Prenons les trois paramètres : chansons, production et voix. Dressons un triangle avec ces paramètres en guise des côtés. Le triangle est-il équilatéral ? Hummm, pas vraiment. Est-il isocèle ? Hummm, loin s’en faut. Est-il sur le point de s’effondrer et de retourner à sa dimension première de ligne ? Bon, peut-être pas non plus… S’il est quelque chose de tout à fait remarquable dans "Little Hells", c’est la production de Chris Coady, qui projette dans une autre dimension et spatialise littéralement les chansons, disons "neutres", de Nadler.

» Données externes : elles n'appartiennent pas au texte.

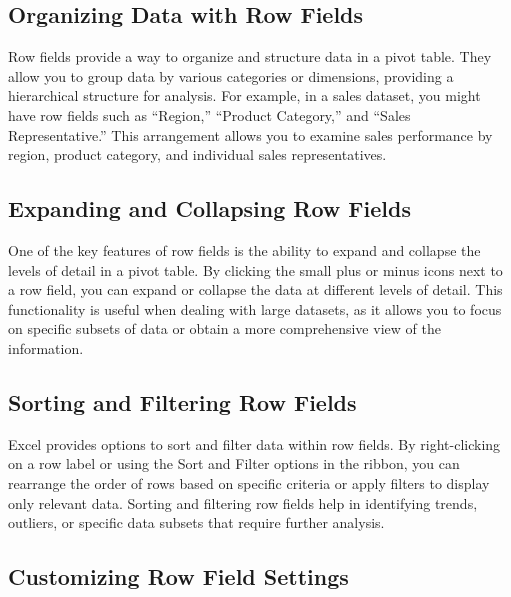 \documentclass[
]{book}
\begin{document}
\hypertarget{organizing-data-with-row-fields}{%
\subsection{Organizing Data with Row Fields}\label{organizing-data-with-row-fields}}

Row fields provide a way to organize and structure data in a pivot table. They allow you to group data by various categories or dimensions, providing a hierarchical structure for analysis. For example, in a sales dataset, you might have row fields such as ``Region,'' ``Product Category,'' and ``Sales Representative.'' This arrangement allows you to examine sales performance by region, product category, and individual sales representatives.

\hypertarget{expanding-and-collapsing-row-fields}{%
\subsection{Expanding and Collapsing Row Fields}\label{expanding-and-collapsing-row-fields}}

One of the key features of row fields is the ability to expand and collapse the levels of detail in a pivot table. By clicking the small plus or minus icons next to a row field, you can expand or collapse the data at different levels of detail. This functionality is useful when dealing with large datasets, as it allows you to focus on specific subsets of data or obtain a more comprehensive view of the information.

\hypertarget{sorting-and-filtering-row-fields}{%
\subsection{Sorting and Filtering Row Fields}\label{sorting-and-filtering-row-fields}}

Excel provides options to sort and filter data within row fields. By right-clicking on a row label or using the Sort and Filter options in the ribbon, you can rearrange the order of rows based on specific criteria or apply filters to display only relevant data. Sorting and filtering row fields help in identifying trends, outliers, or specific data subsets that require further analysis.

\hypertarget{customizing-row-field-settings}{%
\subsection{Customizing Row Field Settings}\label{customizing-row-field-settings}}
\end{document}
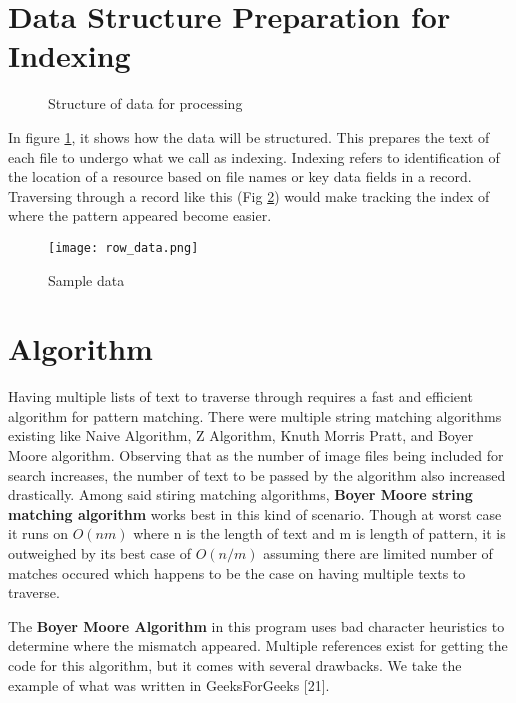 \section*{Data Structure Preparation for Indexing}

\begin{figure}[hbt!]
    \center
    \noindent{}
    \caption{Structure of data for processing}
    \label{fig:data_structure1}
\end{figure}

\hspace\parindent
In figure \ref{fig:data_structure1}, it shows how the data will be structured. This prepares the
text of each file to undergo what we call as indexing. Indexing refers to identification of the
location of a resource based on file names or key data fields in a record. Traversing through a
record like this (Fig \ref{fig:indexing}) would make tracking the index of where the pattern appeared become easier.

\begin{figure}[hbt!]
   \center
   \noindent\texttt{[image: row\_data.png]}
   \caption{Sample data}
   \label{fig:indexing}
\end{figure}

\section*{Algorithm}

\hspace\parindent
Having multiple lists of text to traverse through requires a fast and efficient algorithm for
pattern matching. There were multiple string matching algorithms existing like Naive Algorithm, Z
Algorithm, Knuth Morris Pratt, and Boyer Moore algorithm.  Observing that
as the number of image files being included for search increases, the number of text to be passed by
the algorithm also increased drastically. Among said stiring matching algorithms,
\textbf{Boyer Moore string matching algorithm} works best in this kind of scenario. Though at worst
case it runs on $O(nm)$ where n is the length of text and m is length of pattern, it is outweighed
by its best case of $O(n/m)$ assuming there are limited number of matches occured which happens to
be the case on having multiple texts to traverse.

\hfill

The \textbf{Boyer Moore Algorithm} in this program uses bad character heuristics to determine where
the mismatch appeared. Multiple references exist for getting the code for this algorithm, but it
comes with several drawbacks. We take the example of what was written in GeeksForGeeks [21]. 

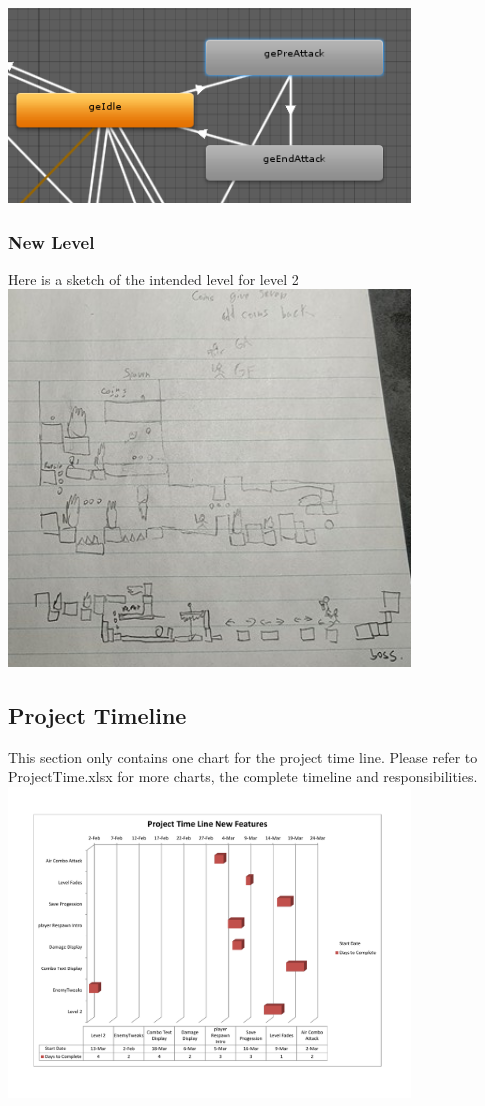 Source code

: \documentclass{article}
\begin{document}
\includegraphics[width=0.8\textwidth]{preAnimation.png}

\subsubsection*{New Level}

Here is a sketch of the intended level for level 2 \\
\includegraphics[width=0.8\textwidth]{level2.png} \\

\subsection*{Project Timeline}
This section only contains one chart for the project time line. Please refer to ProjectTime.xlsx for more charts, the complete timeline and responsibilities. \\
\includegraphics[width=0.8\textwidth]{ProjectTime.pdf} \\
\end{document}
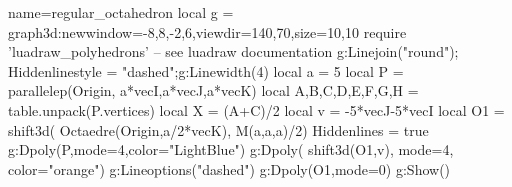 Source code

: \documentclass[12pt]{standalone}
\begin{document}
\begin{luadraw}{name=regular_octahedron}
local g = graph3d:new{window={-8,8,-2,6},viewdir={140,70},size={10,10}}
require 'luadraw_polyhedrons' -- see luadraw documentation 
g:Linejoin("round"); Hiddenlinestyle = "dashed";g:Linewidth(4)
local a = 5
local P = parallelep(Origin, a*vecI,a*vecJ,a*vecK)
local A,B,C,D,E,F,G,H = table.unpack(P.vertices)
local X = (A+C)/2
local v = -5*vecJ-5*vecI
local O1 = shift3d( Octaedre(Origin,a/2*vecK), M(a,a,a)/2)
Hiddenlines = true
g:Dpoly(P,{mode=4,color="LightBlue"})
g:Dpoly( shift3d(O1,v), {mode=4, color="orange"})
g:Lineoptions("dashed")
g:Dpoly(O1,{mode=0})
g:Show()
\end{luadraw}
\end{document}
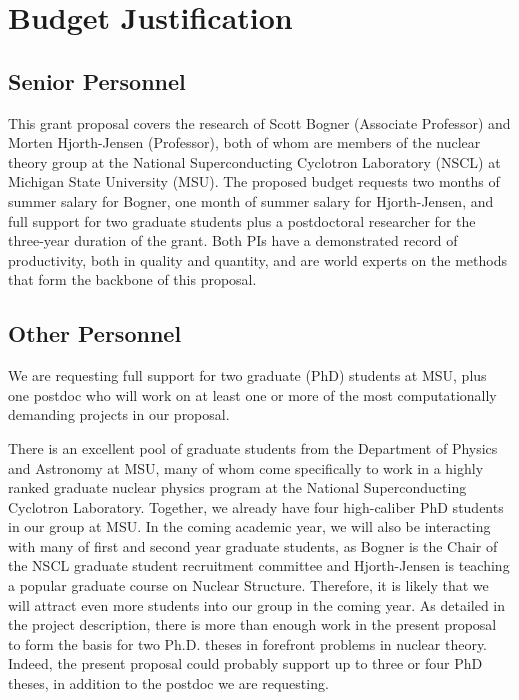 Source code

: \newpage



\section{Budget Justification}

%
\subsection{Senior Personnel}

This grant proposal covers the research of Scott Bogner (Associate Professor) and Morten Hjorth-Jensen (Professor), both of whom are members of the nuclear theory group at the National Superconducting Cyclotron Laboratory (NSCL) at Michigan State University (MSU). The proposed budget requests two months of summer salary for Bogner, one month of summer salary for Hjorth-Jensen, and full support for two graduate students plus a postdoctoral researcher for the three-year duration of the grant. Both PIs have a demonstrated record of productivity, both in quality and quantity, and are world experts on the methods that form the backbone of this proposal. 

\subsection{Other Personnel} 

We are requesting full support for two graduate (PhD) students at MSU, plus one postdoc who will work on at least one or more of the most computationally demanding projects in our proposal.  
    
There is an excellent pool of graduate students from the Department of Physics and Astronomy at MSU, many of whom come specifically to work in a highly ranked graduate nuclear physics program at the National Superconducting Cyclotron Laboratory. Together, we already have four high-caliber PhD students in our group at MSU.  In the coming academic year, we will also be interacting with many of first and second year graduate students, as Bogner is the Chair of the NSCL graduate student recruitment committee and  Hjorth-Jensen is teaching a popular graduate course on Nuclear Structure.  Therefore, it is likely that we will attract even more students into our group in the coming year.  As detailed in the project description, there is more than enough work in the present proposal to form the basis for two Ph.D. theses in forefront problems in nuclear theory. Indeed, the present proposal could probably support up to three or four PhD theses, in addition to the postdoc we are requesting.

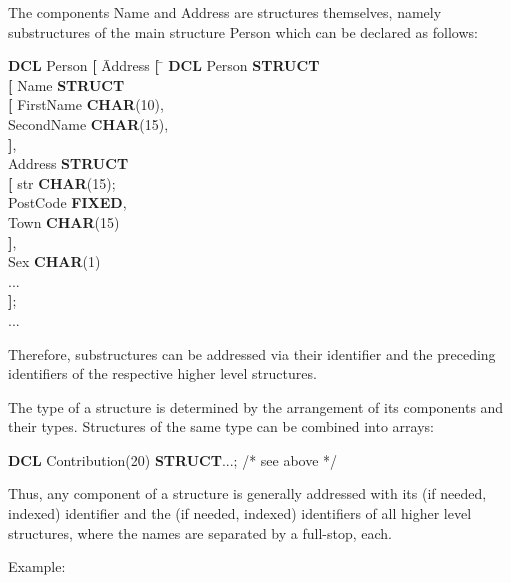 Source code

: The components Name and Address are structures themselves, namely
substructures of the main structure Person which can be declared as follows:


\begin{tabbing}
{\bf DCL} Person \= {\bf [} \= Address \= {\bf [} \= \kill
{\bf DCL} Person \>         \> {\bf STRUCT} \> \> \\
                 \> {\bf [} \> Name    \>         \> {\bf STRUCT}\\
                 \>         \>         \> {\bf [} \> FirstName {\bf CHAR}(10),\\
                 \>         \>         \>         \> SecondName {\bf CHAR}(15),\\
                 \>         \>         \> {\bf ]},\> \\
                 \>         \> Address \>         \> {\bf STRUCT}\\
                 \>         \>         \> {\bf [} \> str {\bf CHAR}(15);\\
                 \>         \>         \>         \> PostCode {\bf FIXED},\\
                 \>         \>         \>         \> Town {\bf CHAR}(15)\\
                 \>         \>         \> {\bf ]},\> \\
                 \>         \> Sex     \>         \> {\bf CHAR}(1)\\
                 \>         \> ...     \>         \> \\
                 \> {\bf ]};\>         \>         \> \\
...              \>         \>         \>         \>
\end{tabbing}

Therefore, substructures can be addressed via their identifier and the
preceding identifiers of the respective higher level structures.

The type of a structure is determined by the arrangement of its components
and their types. Structures of the same type can be combined into arrays:

{\bf DCL} Contribution(20) {\bf STRUCT}...;  /* see above */

Thus, any component of a structure is generally addressed with its (if
needed, indexed) identifier and the (if needed, indexed) identifiers of
all higher level structures, where the names are separated by a full-stop,
each.

Example:

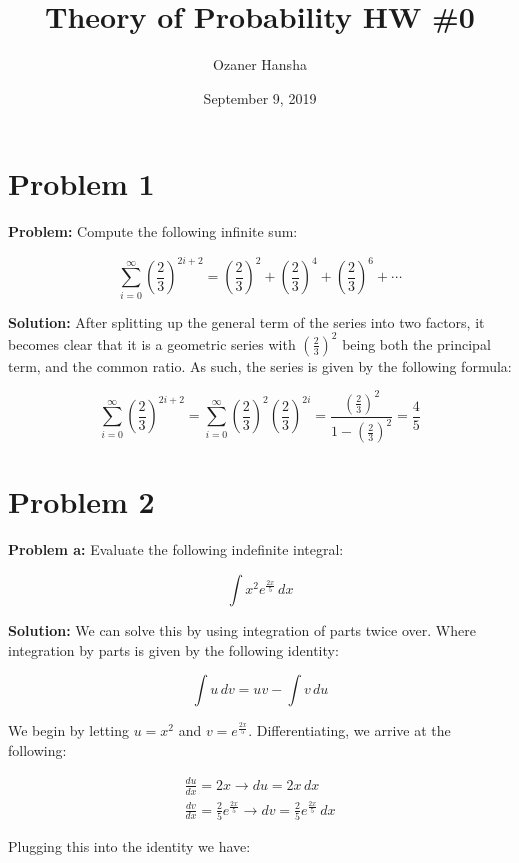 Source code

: \documentclass{article}
\begin{document}
\title{Theory of Probability HW \#0}
\author{Ozaner Hansha}
\date{September 9, 2019}
\maketitle

\newcommand*\Eval[3]{\left[#1\right]_{#2}^{#3}}

\section*{Problem 1}
\noindent\textbf{Problem:} Compute the following infinite sum:

$$\sum_{i=0}^\infty\left(\frac{2}{3}\right)^{2i+2}=\left(\frac{2}{3}\right)^2+\left(\frac{2}{3}\right)^4+\left(\frac{2}{3}\right)^6+\cdots$$

\noindent\textbf{Solution:} After splitting up the general term of the series into two factors, it becomes clear that it is a geometric series with $\left(\frac{2}{3}\right)^2$ being both the principal term, and the common ratio. As such, the series is given by the following formula:

$$\sum_{i=0}^\infty\left(\frac{2}{3}\right)^{2i+2}=\sum_{i=0}^\infty\left(\frac{2}{3}\right)^2\left(\frac{2}{3}\right)^{2i}=\frac{\left(\frac{2}{3}\right)^2}{1-\left(\frac{2}{3}\right)^2}=\frac{4}{5}$$

\section*{Problem 2}
\noindent\textbf{Problem a:} Evaluate the following indefinite integral:

$$\int x^2e^{\frac{2x}{5}}\, dx$$

\noindent\textbf{Solution:} We can solve this by using integration of parts twice over. Where integration by parts is given by the following identity:

$$\int u\,dv=uv-\int v\,du$$

We begin by letting $u=x^2$ and $v=e^{\frac{2x}{5}}$. Differentiating, we arrive at the following:

\begin{gather*}
    \frac{du}{dx}=2x\rightarrow du=2x\,dx\\
    \frac{dv}{dx}=\frac{2}{5}e^{\frac{2x}{5}}\rightarrow dv=\frac{2}{5}e^{\frac{2x}{5}}\,dx
\end{gather*}

Plugging this into the identity we have:
\end{document}
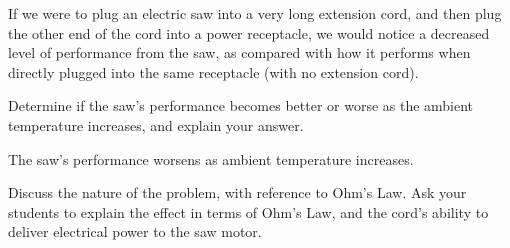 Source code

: 

If we were to plug an electric saw into a very long extension cord, and then plug the other end of the cord into a power receptacle, we would notice a decreased level of performance from the saw, as compared with how it performs when directly plugged into the same receptacle (with no extension cord).

Determine if the saw's performance becomes better or worse as the ambient temperature increases, and explain your answer.







The saw's performance worsens as ambient temperature increases.







Discuss the nature of the problem, with reference to Ohm's Law.  Ask your students to explain the effect in terms of Ohm's Law, and the cord's ability to deliver electrical power to the saw motor.





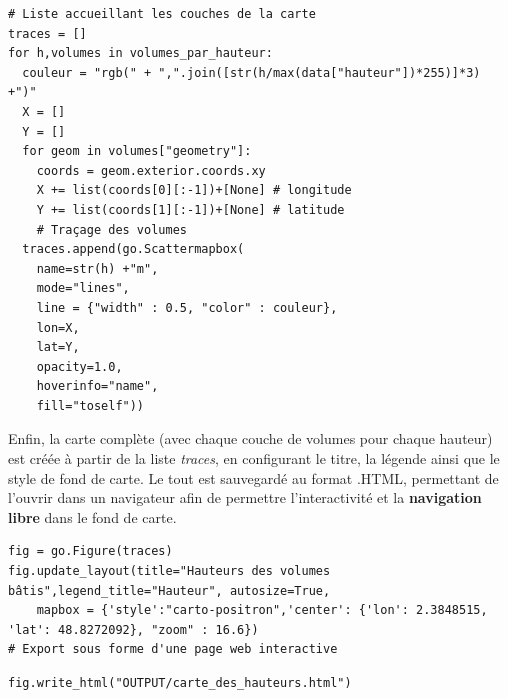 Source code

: \documentclass[
  11pt,
  french,
]{article}
\begin{document}
\begin{tcolorbox}[title= Génération des couches de la carte ,colback=boitecode]
\begin{lstlisting}[style=code]
# Liste accueillant les couches de la carte
traces = []
for h,volumes in volumes_par_hauteur:
  couleur = "rgb(" + ",".join([str(h/max(data["hauteur"])*255)]*3) +")"
  X = []
  Y = []
  for geom in volumes["geometry"]:
    coords = geom.exterior.coords.xy
    X += list(coords[0][:-1])+[None] # longitude
    Y += list(coords[1][:-1])+[None] # latitude
    # Traçage des volumes
  traces.append(go.Scattermapbox(
    name=str(h) +"m",
    mode="lines",
    line = {"width" : 0.5, "color" : couleur},
    lon=X,
    lat=Y,
    opacity=1.0,
    hoverinfo="name",
    fill="toself"))\end{lstlisting}
\end{tcolorbox}

Enfin, la carte complète (avec chaque couche de volumes pour chaque
hauteur) est créée à partir de la liste \emph{traces}, en configurant le
titre, la légende ainsi que le style de fond de carte. Le tout est
sauvegardé au format .HTML, permettant de l'ouvrir dans un navigateur
afin de permettre l'interactivité et la \textbf{navigation libre} dans
le fond de carte.

\begin{tcolorbox}[title= Export de la carte ,colback=boitecode]
\begin{lstlisting}[style=code]
fig = go.Figure(traces)
fig.update_layout(title="Hauteurs des volumes bâtis",legend_title="Hauteur", autosize=True,
    mapbox = {'style':"carto-positron",'center': {'lon': 2.3848515, 'lat': 48.8272092}, "zoom" : 16.6})
# Export sous forme d'une page web interactive\end{lstlisting}
\begin{lstlisting}[style=code]
fig.write_html("OUTPUT/carte_des_hauteurs.html")\end{lstlisting}
\end{tcolorbox}
\end{document}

Dès l’ouverture, "Heart-Paper Lover" n’a rien de meilleur à offrir que le velouté de son orgue et ce son piqué en montagnes russes comme un martinet chutant du ciel et y remontant. Sur "Mary Comes Alive", une rythmique électronique et un clavier aux accents sarcastiques malmènent les choeurs vaporeux de Nadler et son groupe de bastringue. Tout est bon pour sortir le son de Nadler de l’ornière folk où il s’est complu depuis trois disques, jusqu’à mimer une intro de Radiohead sur "River Of Dirt". Du beau travail si ce n’est qu’un songwriting très morne en limite les effets. Autrement dit, les chansons ont du mal à s’imposer en dehors des amorces que Coady a tendues. On se souvient de l’appeau mais on a oublié la proie. Ce qui ne s’oublie pas facilement, c’est la voix de Marissa Nadler, avec toutefois un petit/gros bémol. Prenons un triangle (Encore ? promis, c’est le dernier) formé cette fois-ci de trois pointes : Elisabeth Frazer des Cocteau Twins, Hope Sandoval de Mazzy Star et Chan Marshall alias Cat Power. Zieutons maintenant dans le mou du triangle. Qu’y trouve-t-on, vaguement équidistants des uns et des autres ? L’organe chaloupé de Miss Nadler qui évolue entre le sobre vibrant ("Little Hells" – plutôt Hope), le hanté soutenu ("The Whole Is Wide" – carrément Chan) et les arabesques doublées ("Mary Comes Alive" – très Liz).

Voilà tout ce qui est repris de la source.